** Data for processing **

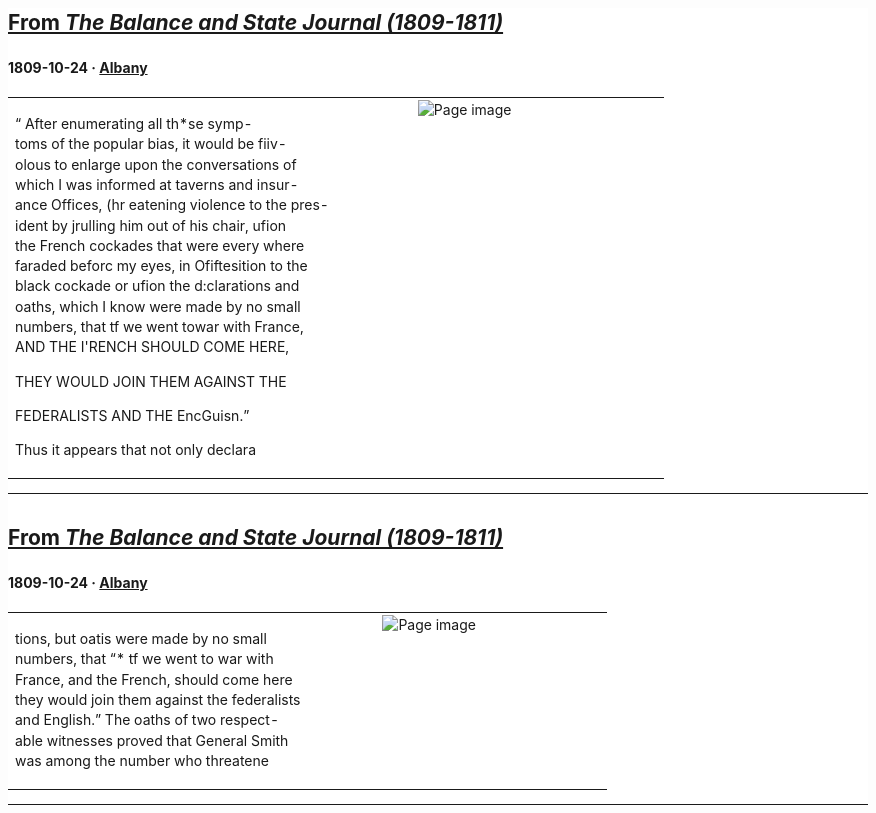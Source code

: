 
## [From _The Balance and State Journal (1809-1811)_](https://archive.org/details/sim_balance-and-state-journal_1809-10-24_1_85/page/n1/mode/1up?view=theater)

#### 1809-10-24 &middot; [Albany](http://dbpedia.org/resource/Albany%2C_New_York)

<table style="width: 100%;"><tr><td style="width: 50%">

  
“ After enumerating all th*se symp-  
toms of the popular bias, it would be fiiv-  
olous to enlarge upon the conversations of  
which I was informed at taverns and insur-  
ance Offices, (hr eatening violence to the pres-  
ident by jrulling him out of his chair, ufion  
the French cockades that were every where  
faraded beforc my eyes, in Ofiftesition to the  
black cockade or ufion the d:clarations and  
oaths, which I know were made by no small  
numbers, that tf we went towar with France,  
AND THE I&#x27;RENCH SHOULD COME HERE,  
  
THEY WOULD JOIN THEM AGAINST THE  
  
FEDERALISTS AND THE EncGuisn.”  
  
Thus it appears that not only declara
</td><td style="width: 50%; max-height: 75%; margin: auto; display: block;">
<img alt="Page image" src="https://iiif.archive.org/image/iiif/2/sim_balance-and-state-journal_1809-10-24_1_85%2Fsim_balance-and-state-journal_1809-10-24_1_85_jp2.zip%2Fsim_balance-and-state-journal_1809-10-24_1_85_jp2%2Fsim_balance-and-state-journal_1809-10-24_1_85_0001.jp2/pct:28.40909090909091,61.547417442845045,16.827521793275217,10.256138865368332/600,/0/default.jpg"/>
</td>
</tr></table>

---

## [From _The Balance and State Journal (1809-1811)_](https://archive.org/details/sim_balance-and-state-journal_1809-10-24_1_85/page/n1/mode/1up?view=theater)

#### 1809-10-24 &middot; [Albany](http://dbpedia.org/resource/Albany%2C_New_York)

<table style="width: 100%;"><tr><td style="width: 50%">

  
tions, but oatis were made by no small  
numbers, that “* tf we went to war with  
France, and the French, should come here  
they would join them against the federalists  
and English.” The oaths of two respect-  
able witnesses proved that General Smith  
was among the number who threatene
</td><td style="width: 50%; max-height: 75%; margin: auto; display: block;">
<img alt="Page image" src="https://iiif.archive.org/image/iiif/2/sim_balance-and-state-journal_1809-10-24_1_85%2Fsim_balance-and-state-journal_1809-10-24_1_85_jp2.zip%2Fsim_balance-and-state-journal_1809-10-24_1_85_jp2%2Fsim_balance-and-state-journal_1809-10-24_1_85_0001.jp2/pct:28.56475716064757,71.82472480948348,16.31382316313823,4.657070279424217/600,/0/default.jpg"/>
</td>
</tr></table>

---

** Exercise description **
Word for word, print every record, and leave out any picture.

** Solution to this task **
Source code

: 
## [From _The Balance and State Journal (1809-1811)_](https://archive.org/details/sim_balance-and-state-journal_1809-10-24_1_85/page/n1/mode/1up?view=theater)

#### 1809-10-24 &middot; [Albany](http://dbpedia.org/resource/Albany%2C_New_York)

<table style="width: 100%;"><tr><td style="width: 50%">

  
“ After enumerating all th*se symp-  
toms of the popular bias, it would be fiiv-  
olous to enlarge upon the conversations of  
which I was informed at taverns and insur-  
ance Offices, (hr eatening violence to the pres-  
ident by jrulling him out of his chair, ufion  
the French cockades that were every where  
faraded beforc my eyes, in Ofiftesition to the  
black cockade or ufion the d:clarations and  
oaths, which I know were made by no small  
numbers, that tf we went towar with France,  
AND THE I&#x27;RENCH SHOULD COME HERE,  
  
THEY WOULD JOIN THEM AGAINST THE  
  
FEDERALISTS AND THE EncGuisn.”  
  
Thus it appears that not only declara
</td><td style="width: 50%; max-height: 75%; margin: auto; display: block;">
<img alt="Page image" src="https://iiif.archive.org/image/iiif/2/sim_balance-and-state-journal_1809-10-24_1_85%2Fsim_balance-and-state-journal_1809-10-24_1_85_jp2.zip%2Fsim_balance-and-state-journal_1809-10-24_1_85_jp2%2Fsim_balance-and-state-journal_1809-10-24_1_85_0001.jp2/pct:28.40909090909091,61.547417442845045,16.827521793275217,10.256138865368332/600,/0/default.jpg"/>
</td>
</tr></table>

---

## [From _The Balance and State Journal (1809-1811)_](https://archive.org/details/sim_balance-and-state-journal_1809-10-24_1_85/page/n1/mode/1up?view=theater)

#### 1809-10-24 &middot; [Albany](http://dbpedia.org/resource/Albany%2C_New_York)

<table style="width: 100%;"><tr><td style="width: 50%">

  
tions, but oatis were made by no small  
numbers, that “* tf we went to war with  
France, and the French, should come here  
they would join them against the federalists  
and English.” The oaths of two respect-  
able witnesses proved that General Smith  
was among the number who threatene
</td><td style="width: 50%; max-height: 75%; margin: auto; display: block;">
<img alt="Page image" src="https://iiif.archive.org/image/iiif/2/sim_balance-and-state-journal_1809-10-24_1_85%2Fsim_balance-and-state-journal_1809-10-24_1_85_jp2.zip%2Fsim_balance-and-state-journal_1809-10-24_1_85_jp2%2Fsim_balance-and-state-journal_1809-10-24_1_85_0001.jp2/pct:28.56475716064757,71.82472480948348,16.31382316313823,4.657070279424217/600,/0/default.jpg"/>
</td>
</tr></table>

---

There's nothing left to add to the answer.